Using Apache Parquet at AppNexus

Categories: Guest Impala Parquet Performance

Thanks to Chen Song, Data Team Lead at AppNexus, for allowing us to republish the following post about his company’s use case for Apache Parquet (incubating at this writing), the open standard for columnar storage across the Apache Hadoop ecosystem.

At AppNexus, over 2MM log events are ingested into our data pipeline every second. Log records are sent from upstream systems in the form of Protobuf messages. Raw logs are compressed in Snappy when stored on HDFS. That said, even with compression, this still leads to over 25TB of log data collected every day. On top of logs, we also have hundreds of MapReduce jobs that process and generate aggregated data. Collectively, we store petabytes of data in our primary Hadoop cluster.

Parquet (incubating at the time of writing) is a columnar storage format in the Hadoop ecosystem. Compared to a traditional row oriented format, it is much more efficient in storage and has better query performance. Parquet is widely used in the Hadoop world for analytics workloads by many query engines. Among them are engines on top of Hadoop, such as Apache HiveImpala, and systems that go beyond MapReduce to improve performance (Apache SparkPresto).

Parquet stores binary data in a column-oriented way, where the values of each column are organized so that they are all adjacent, enabling better compression. It is especially good for queries which read particular columns from a “wide” (with many columns) table, since only needed columns are read and IO is minimized. 

Data is important but storage costs money, not to mention the processing resources at this scale, including CPU, network IO, etc. With limited hardware provided, we started looking at member COGS since end of last year and would like to figure out a way to serve on-growing data needs. We think Parquet is the choice as it serves both needs, efficient and performant in both storage and processing.

The benchmark here measures some key performance metrics, including disk usage, resource usage, and query performance. We did comparisons on two storage formats:

  • Sequence Files with Protobuf compressed by Snappy
  • Parquet Files compressed by Snappy

(Note: This benchmark is not intended to provide a performance comparison among query engines out on the market. For now, we have chosen Hive as the simple query engine and we used default configurations for Hive without optimization, with the goal to make the results reproducible.)


For testing, we picked one of our biggest tables, aggregated_impressions. Rows in this table represent impressions, callbacks and auctions joined at transactions level. It is now the biggest table stored in our Hadoop cluster, which currently takes 270TB of HDFS storage (810TB in raw storage after three replications), and serves as the primary source of data for most of the higher-level aggregated tables.

On HDFS, files for this table are stored in data blocks of size 128MB(134217728 bytes).

Disk Storage

We compare HDFS usage of a single day for this table in different storage formats and break down in hours.

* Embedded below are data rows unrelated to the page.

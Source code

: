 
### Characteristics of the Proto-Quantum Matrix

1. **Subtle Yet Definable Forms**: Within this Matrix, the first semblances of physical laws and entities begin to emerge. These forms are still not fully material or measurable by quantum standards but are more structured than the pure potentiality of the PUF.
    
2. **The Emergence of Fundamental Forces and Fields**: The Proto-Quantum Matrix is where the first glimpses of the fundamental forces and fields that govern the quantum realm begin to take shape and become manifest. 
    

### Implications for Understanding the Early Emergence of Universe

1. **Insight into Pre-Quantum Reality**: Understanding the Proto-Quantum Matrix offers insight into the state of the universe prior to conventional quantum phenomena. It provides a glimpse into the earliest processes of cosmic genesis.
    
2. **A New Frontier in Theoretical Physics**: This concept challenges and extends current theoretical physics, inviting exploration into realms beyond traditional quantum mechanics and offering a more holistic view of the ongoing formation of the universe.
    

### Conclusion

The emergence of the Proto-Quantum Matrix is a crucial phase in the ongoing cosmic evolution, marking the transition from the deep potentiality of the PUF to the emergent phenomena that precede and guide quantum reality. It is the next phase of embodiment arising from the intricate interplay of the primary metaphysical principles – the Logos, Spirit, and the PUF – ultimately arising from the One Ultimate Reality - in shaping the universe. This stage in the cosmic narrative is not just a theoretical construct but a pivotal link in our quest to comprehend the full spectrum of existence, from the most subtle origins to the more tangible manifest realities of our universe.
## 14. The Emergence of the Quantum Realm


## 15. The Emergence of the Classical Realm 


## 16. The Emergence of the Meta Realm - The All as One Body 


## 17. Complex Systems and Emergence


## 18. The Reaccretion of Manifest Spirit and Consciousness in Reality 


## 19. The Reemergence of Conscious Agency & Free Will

The result is shown in the following chart.

Query Performance

Query performance for Parquet tables really depends on the number of columns needed to process in SELECT, WHERE, and GROUP BY clauses of the query. Say the table has n columns, and m columns are needed in the query, we denote column ration t as determined by m / n. The smaller the ratio t is, the bigger performance improvement you will see for that query on Parquet tables than regular row-oriented tables.

We picked three common used queries on aggregated_impressions and measure their execution times and resource consumptions. The same set of queries were run against data stored in the two data formats, Parquet and Sequence with Protobuf.

  1. The first query does a simple aggregation for the table aggregated_impressions on one particular field. The only dimension used here is imp_type which has a low cardinality of 10. The aggregation generates metrics on double_monetary_field1 and double_monetary_field2.

  2. The second query is pulled from one of our hive jobs, agg_high_dimesion_data. The query performs a more complex, high cardinality aggregation on multiple different dimensions and metrics.

  3. The third query is a common type ad hoc query to find some sparse records in the massive dataset. Sometimes, such type of query may produce no output.

For all 3 tests, Hive queries ran with the same configuration.

  • Block size is 134217728 bytes
  • Hive max split size is 256000000 bytes

Comparison over MR Metrics

Query 1

Query 2

Query 3

For all three tests, queries on Parquet table needed only half as many maps as those on the Protobuf table. We created several plots below that break down some of the key MapReduce job performance metrics.

  • Total CPU Time

  • Average Map Time

As you can see from the above charts, Parquet really excels when the query is on sparse data or low cardinality in column selection. The CPU usage can be reduced by more than 98% in total and the total memory consumption is cut by at least half. To summarize, Parquet is a better technology in storage and computation resources. At the time of this writing, we have migrated a few of our biggest tables on Parquet.

Upstream log data comes in as Protobuf. After ingestion, we validate this data before loading to HDFS and also whenever jobs read any Protobuf messages from HDFS. This validation framework, along with our entire MapReduce job API framework are tied to the Protobuf data format.